• **WHAT IS EXPECTED**
Pick out all lines with the word "have" from the records that follow.

BEGIN DATA SUPPLIED

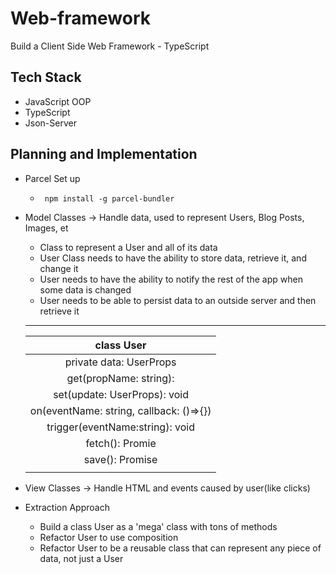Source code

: # Web-framework

Build a Client Side Web Framework - TypeScript

## Tech Stack

- JavaScript OOP
- TypeScript
- Json-Server

## Planning and Implementation

- Parcel Set up

  - ` npm install -g parcel-bundler`

- Model Classes -> Handle data, used to represent Users, Blog Posts, Images, et
  - Class to represent a User and all of its data
  - User Class needs to have the ability to store data, retrieve it, and change it
  - User needs to have the ability to notify the rest of the app when some data is changed
  - User needs to be able to persist data to an outside server and then retrieve it
  ***
  |               class User                |
  | :-------------------------------------: |
  |         private data: UserProps         |
  |         get(propName: string):          |
  |      set(update: UserProps): void       |
  | on(eventName: string, callback: ()=>{}) |
  |     trigger(eventName:string): void     |
  |             fetch(): Promie             |
  |             save(): Promise             |
  |                                         |
- View Classes -> Handle HTML and events caused by user(like clicks)
- Extraction Approach
  - Build a class User as a 'mega' class with tons of methods
  - Refactor User to use composition
  - Refactor User to be a reusable class that can represent any piece of data, not just a User
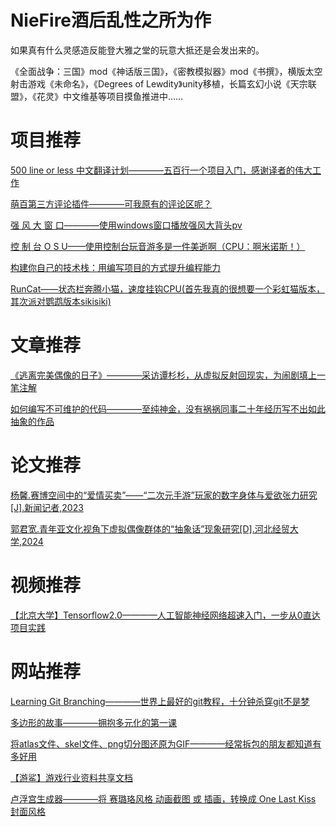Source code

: # NieFire酒后乱性之所为作

如果真有什么灵感造反能登大雅之堂的玩意大抵还是会发出来的。

《全面战争：三国》mod《神话版三国》，《密教模拟器》mod《书撰》，横版太空射击游戏《未命名》，《Degrees of Lewdity》unity移植，长篇玄幻小说《天宗联盟》，《花灵》中文维基等项目摸鱼推进中……

# 项目推荐

[500 line or less 中文翻译计划————五百行一个项目入门，感谢译者的伟大工作](https://github.com/HT524/500LineorLess_CN)

[萌百第三方评论插件————可我原有的评论区呢？](https://github.com/AzumWatson/moegirl-comment)

[强 风 大 窗 口————使用windows窗口播放强风大背头pv](https://github.com/SunnyDesignor/PowerfulWindSlickedBackHairCS-LX_Improve)

[控 制 台 O S U——使用控制台玩音游多是一件美逝啊（CPU：啊米诺斯！）](https://github.com/telecomadm1145/cmania)

[构建你自己的技术栈：用编写项目的方式提升编程能力](https://github.com/codecrafters-io/build-your-own-x)

[RunCat——状态栏奔腾小猫，速度挂钩CPU(首先我真的很想要一个彩虹猫版本，其次派对鹦鹉版本sikisiki)](https://github.com/Kyome22/RunCat_for_windows)

# 文章推荐

[《逃离完美偶像的日子》————采访谭杉杉，从虚拟反射回现实，为闹剧填上一笔注解](http://zqb.cyol.com/html/2023-11/01/nw.D110000zgqnb_20231101_1-06.htm)

[如何编写不可维护的代码————至纯神金，没有祸祸同事二十年经历写不出如此抽象的作品](https://github.com/Droogans/unmaintainable-code)

# 论文推荐

[杨馨.赛博空间中的“爱情买卖”——“二次元手游”玩家的数字身体与爱欲张力研究[J].新闻记者,2023](https://kns.cnki.net/kcms2/article/abstract?v=kuqSYziLCIF-u7jSmSxDWMMv1ladWSzb4Qvz3p_E2wSOyVtB9BBsFTuG_kMQ4c09nFPFcfs3tq10nuNI62INReQ8w7JX_MIVqRtLemsFEF7y1wBpbxlWuyN4MgXUf9157-iilVsbEhY=&uniplatform=NZKPT&flag=copy)

[郭君宽.青年亚文化视角下虚拟偶像群体的“抽象话”现象研究[D].河北经贸大学,2024](https://kns.cnki.net/kcms2/article/abstract?v=hFA5SNLyt3jwQoZ7Hf_DldYNj-tNscznJa0EjFneK_Xn0hmYBiGBIyuHjT7SPQOG76Ky8O4dTC6dPh8iNHvzCN_yeATh4et3OkcL4zkplnJzmo2PPfuDxgedrHcY1rBnjRMeETFNgeoZRC2l36C30s3Jlf_peET0cPkb1sGvszw=&uniplatform=NZKPT)

# 视频推荐

[【北京大学】Tensorflow2.0————人工智能神经网络超速入门，一步从0直达项目实践](https://www.bilibili.com/video/BV1B7411L7Qt/?spm_id_from=333.337.search-card.all.click&vd_source=708931444aa1fe851df9ebe6c9f38fcb)

# 网站推荐

[Learning Git Branching————世界上最好的git教程，十分钟杀穿git不是梦](https://learngitbranching.js.org/?locale=zh_CN)

[多边形的故事————拥抱多元化的第一课](http://ncase.me/polygons-zh/)

[将atlas文件、skel文件、png切分图还原为GIF————经常拆包的朋友都知道有多好用](https://naganeko.pages.dev/chibi-gif/)

[【游鲨】游戏行业资料共享文档](https://365.kdocs.cn/l/ct4bcS9xHD3K?R=L1MvOTQ=)

[卢浮宫生成器————将 赛璐珞风格 动画截图 或 插画，转换成 One Last Kiss 封面风格](https://lab.magiconch.com/one-last-image/)
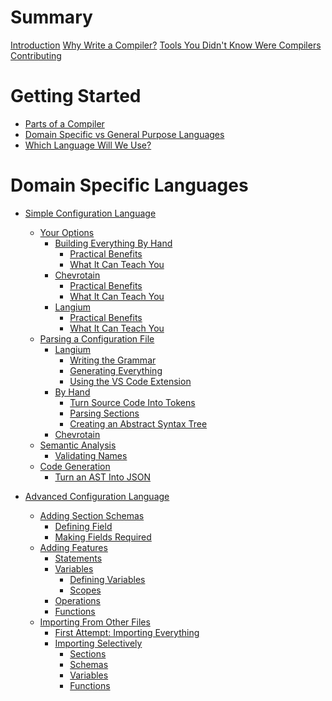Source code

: # Summary

[Introduction]()
[Why Write a Compiler?]()
[Tools You Didn't Know Were Compilers]()
[Contributing]()

# Getting Started
- [Parts of a Compiler]()
- [Domain Specific vs General Purpose Languages]()
- [Which Language Will We Use?]()

# Domain Specific Languages
- [Simple Configuration Language]()
  - [Your Options]()
    - [Building Everything By Hand]()
      - [Practical Benefits]()
      - [What It Can Teach You]()
    - [Chevrotain]()
      - [Practical Benefits]()
      - [What It Can Teach You]()
    - [Langium]()
      - [Practical Benefits]()
      - [What It Can Teach You]()
  - [Parsing a Configuration File]()
    - [Langium]()
      - [Writing the Grammar]()
      - [Generating Everything]()
      - [Using the VS Code Extension]()
    - [By Hand]()
      - [Turn Source Code Into Tokens]()
      - [Parsing Sections]()
      - [Creating an Abstract Syntax Tree]()
    - [Chevrotain]()
  - [Semantic Analysis]()
    - [Validating Names]()
  - [Code Generation]()
    - [Turn an AST Into JSON]()

- [Advanced Configuration Language]()
  - [Adding Section Schemas]()
    - [Defining Field]()
    - [Making Fields Required]()
  - [Adding Features]()
    - [Statements]()
    - [Variables]()
      - [Defining Variables]()
      - [Scopes]()
    - [Operations]()
    - [Functions]()
  - [Importing From Other Files]()
    - [First Attempt: Importing Everything]()
    - [Importing Selectively]()
      - [Sections]()
      - [Schemas]()
      - [Variables]()
      - [Functions]()
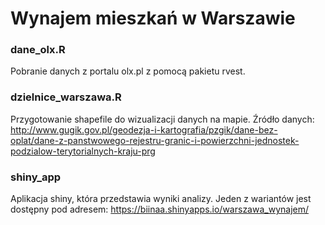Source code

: # Wynajem mieszkań w Warszawie


### dane_olx.R

Pobranie danych z portalu olx.pl z pomocą pakietu rvest.

### dzielnice_warszawa.R

Przygotowanie shapefile do wizualizacji danych na mapie. Źródło danych: http://www.gugik.gov.pl/geodezja-i-kartografia/pzgik/dane-bez-oplat/dane-z-panstwowego-rejestru-granic-i-powierzchni-jednostek-podzialow-terytorialnych-kraju-prg

### shiny_app

Aplikacja shiny, która przedstawia wyniki analizy.
Jeden z wariantów jest dostępny pod adresem: https://biinaa.shinyapps.io/warszawa_wynajem/
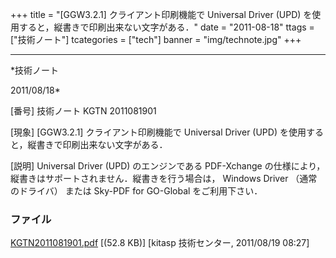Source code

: ﻿+++
title = "[GGW3.2.1] クライアント印刷機能で Universal Driver (UPD) を使用すると，縦書きで印刷出来ない文字がある．"
date = "2011-08-18"
ttags = ["技術ノート"]
tcategories = ["tech"]
banner = "img/technote.jpg"
+++

-----------------------------------------------------------------------------------------------------------------------------

*技術ノート

2011/08/18*


[番号]
技術ノート KGTN 2011081901

[現象]
[GGW3.2.1] クライアント印刷機能で Universal Driver (UPD)
を使用すると，縦書きで印刷出来ない文字がある．

[説明]
Universal Driver (UPD) のエンジンである PDF-Xchange
の仕様により，縦書きはサポートされません．縦書きを行う場合は， Windows
Driver （通常のドライバ） または Sky-PDF for GO-Global をご利用下さい．


### ファイル

 
 


[KGTN2011081901.pdf](http://techreport.kitasp.net/attachments/download/597/KGTN2011081901.pdf)
 [(52.8 KB)] [kitasp 技術センター, 2011/08/19
08:27]


 


 

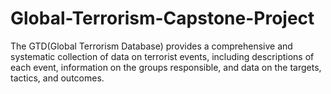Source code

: # Global-Terrorism-Capstone-Project
The GTD(Global Terrorism Database) provides a comprehensive and systematic collection of data on terrorist events, including descriptions of each event, information on the groups responsible, and data on the targets, tactics, and outcomes.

END DATA SUPPLIED

• **EXERCISE OUTPUT**
  - User Class needs to have the ability to store data, retrieve it, and change it
  - User needs to have the ability to notify the rest of the app when some data is changed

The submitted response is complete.